Продвижение эссе, объективно говоря, шло неспешно. Что радовало: мы дополняли друг друга. Меня занимало замечание Клавы о биологическом «видеть» и умозрительном «не видеть». Из него выходило, что спор американских и советско-российских лингвистов о биологической и социальной природе языка бессодержателен: правы и те, и те.
Я пытался представить полу-язык, где пока отражены только биологические способности, а до умозрительных хомо сапиенсы ещё не додумались. Ничего не получалось. Слова «да» и «нет» могли появиться только одновременно — по отдельности в них нет смысла. Точно так же невозможно назвать одну из рук правой, и лишь спустя века языкового развития догадаться присвоить безымянной конечности название левой. В жизни биологическая способность появляется на несколько лет раньше умозрительной — от рождения и до овладения речью. Но в языке они, судя по всему, ровесники, если не сказать, близнецы.
Впрочем, над этим ещё предстояло думать, а подсказок со стороны ждать не приходилось. Клавдия Алексеевна на вопрос «Как всё-таки люди выживали до изобретения языка?» опять же с юмором ответила: представители её поколения, несомненно, кажутся нам очень древними, но она должна признаться: в до-языковую пору ей жить не довелось, что-либо существенного о тех временах рассказать она не может, но, если у нас появятся свои соображения на этот счёт, её горячее внимание — всегда к нашим услугам.
Клаве, в свою очередь, понравилась моё сравнение языка с книгой, у которой есть форма и содержание. Теперь её удивляло отношение людей к условной форме, как к чему-то реальному, а к реальному содержанию — как к чему-то условному.

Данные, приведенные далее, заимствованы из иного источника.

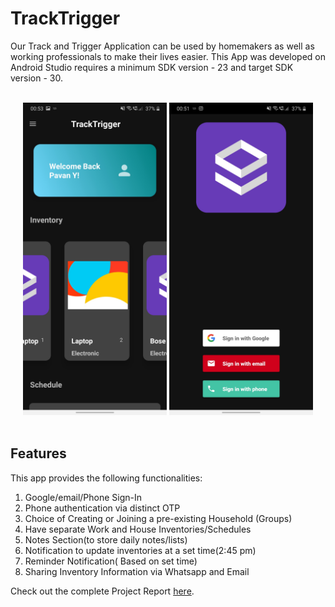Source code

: # TrackTrigger

Our Track and Trigger Application can be used by homemakers as well as working
professionals to make their lives easier. This App was developed on Android Studio
requires a minimum SDK version - 23 and target SDK version - 30.

<p align="center">
  <br>
  <img src="https://github.com/PavanReddy28/TrackTrigger32/blob/master/Screenshot_20201130-005354_TrackTrigger.jpg" height="500">
  <img src="https://github.com/PavanReddy28/TrackTrigger32/blob/master/Screenshot_20201130-005152_TrackTrigger.jpg" height="500">
  <br><br>
</p>

## Features

This app provides the following functionalities:
1. Google/email/Phone Sign-In
2. Phone authentication via distinct OTP
3. Choice of Creating or Joining a pre-existing Household (Groups)
4. Have separate Work and House Inventories/Schedules
5. Notes Section(to store daily notes/lists)
6. Notification to update inventories at a set time(2:45 pm)
7. Reminder Notification( Based on set time)
8. Sharing Inventory Information via Whatsapp and Email

Check out the complete Project Report [here](https://github.com/PavanReddy28/TrackTrigger32/blob/master/TrackTrigger.pdf).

Содержание всех языков, за вычетом местных особенностей, — одинаковое, объясняла она мне ход своих мыслей в очередном кафе. А форма у каждого языка своя — и общая фонетика, и звучание конкретных слов. Скажем, самый популярный мучной продукт у русских состоит из звуков х-л-е-б, у англичан — б-р-э-д, у французов п-э-н. И попробуйте сказать тем, другим и третьим, что их звуковой набор — какой-то не такой. Они будут защищать своё условное название так, будто действительно из-за хлеба дерутся. И так во всех проявлениях формы. Как бы ни был человек далёк от филологии, он всегда заметит у собеседника акцент. Его будут раздражать неверные ударения и смешить искажённые формы слов (к примеру, не «шестнадцать», а «шешнадцать»).

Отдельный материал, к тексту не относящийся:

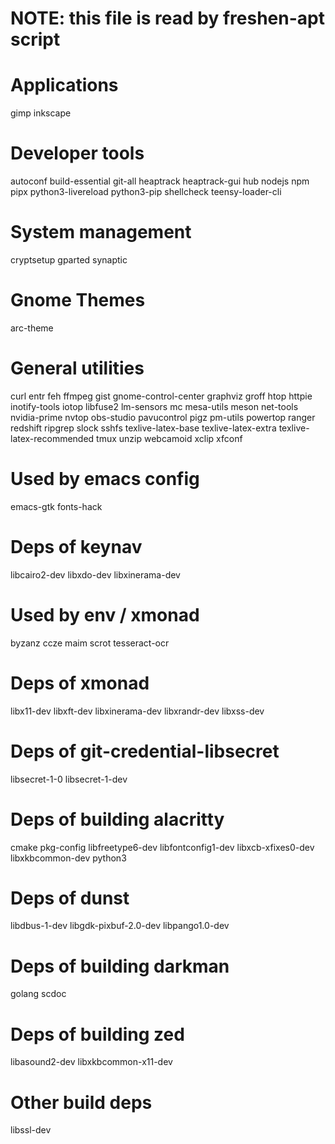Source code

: # NOTE: this file is read by freshen-apt script

# Applications

gimp
inkscape

# Developer tools

autoconf
build-essential
git-all
heaptrack
heaptrack-gui
hub
nodejs
npm
pipx
python3-livereload
python3-pip
shellcheck
teensy-loader-cli

# System management

cryptsetup
gparted
synaptic

# Gnome Themes

arc-theme

# General utilities

curl
entr
feh
ffmpeg
gist
gnome-control-center
graphviz
groff
htop
httpie
inotify-tools
iotop
libfuse2
lm-sensors
mc
mesa-utils
meson
net-tools
nvidia-prime
nvtop
obs-studio
pavucontrol
pigz
pm-utils
powertop
ranger
redshift
ripgrep
slock
sshfs
texlive-latex-base
texlive-latex-extra
texlive-latex-recommended
tmux
unzip
webcamoid
xclip
xfconf

# Used by emacs config

emacs-gtk
fonts-hack

# Deps of keynav

libcairo2-dev
libxdo-dev
libxinerama-dev

# Used by env / xmonad

byzanz
ccze
maim
scrot
tesseract-ocr

# Deps of xmonad

libx11-dev
libxft-dev
libxinerama-dev
libxrandr-dev
libxss-dev

# Deps of git-credential-libsecret

libsecret-1-0
libsecret-1-dev

# Deps of building alacritty

cmake
pkg-config
libfreetype6-dev
libfontconfig1-dev
libxcb-xfixes0-dev
libxkbcommon-dev python3

# Deps of dunst

libdbus-1-dev
libgdk-pixbuf-2.0-dev
libpango1.0-dev

# Deps of building darkman

golang
scdoc

# Deps of building zed

libasound2-dev
libxkbcommon-x11-dev

# Other build deps

libssl-dev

— И знаете, что? — продолжала сообщница. — В книгах — ещё заметней. Можно врать о чём угодно — о космических войнах, о гномах и эльфах. Реальность содержания людей совершенно не волнует, лишь бы было интересно. Но попробуй описать обычный день в непривычной форме — как в «Улиссе» у Джойса — и у читателей начинается головная боль. Все эти потоки сознания, обрывочные мысли, скачки с одного на другое — очень неудобная для восприятия форма. Понимаете? Мозг вроде бы так и работает: скачет с мысли на мысль. Ему трудно думать последовательно на какую-то одну тему — если только она не волнует его больше всего. Для него предпочтительно ассоциативно переключаться без какой-либо видимой логики. Но при этом мозг категорически не хочет получать информацию в том виде, который повторяет его способ обработки — ему подавай упорядоченный текст. Конечно, есть восторженные любители: «Ах, Джойс, ах, Джойс». Но я честно признаюсь: «Улисса» не осилила.
— Тут, наверное, как с одеждой, — предположил я. — Тела у людей во всём мире плюс-минус одинаковые. А одежда у разных эпох и народов — разная. В Римской империи штаны дозволялись только варварам — в гардеробе патриция их не могло быть по определению. А сейчас мало кому придёт в голову носить римскую тогу. Можно сказать: тела — реальные, одежда — условна. Но попробуйте выйти из дому без одежды.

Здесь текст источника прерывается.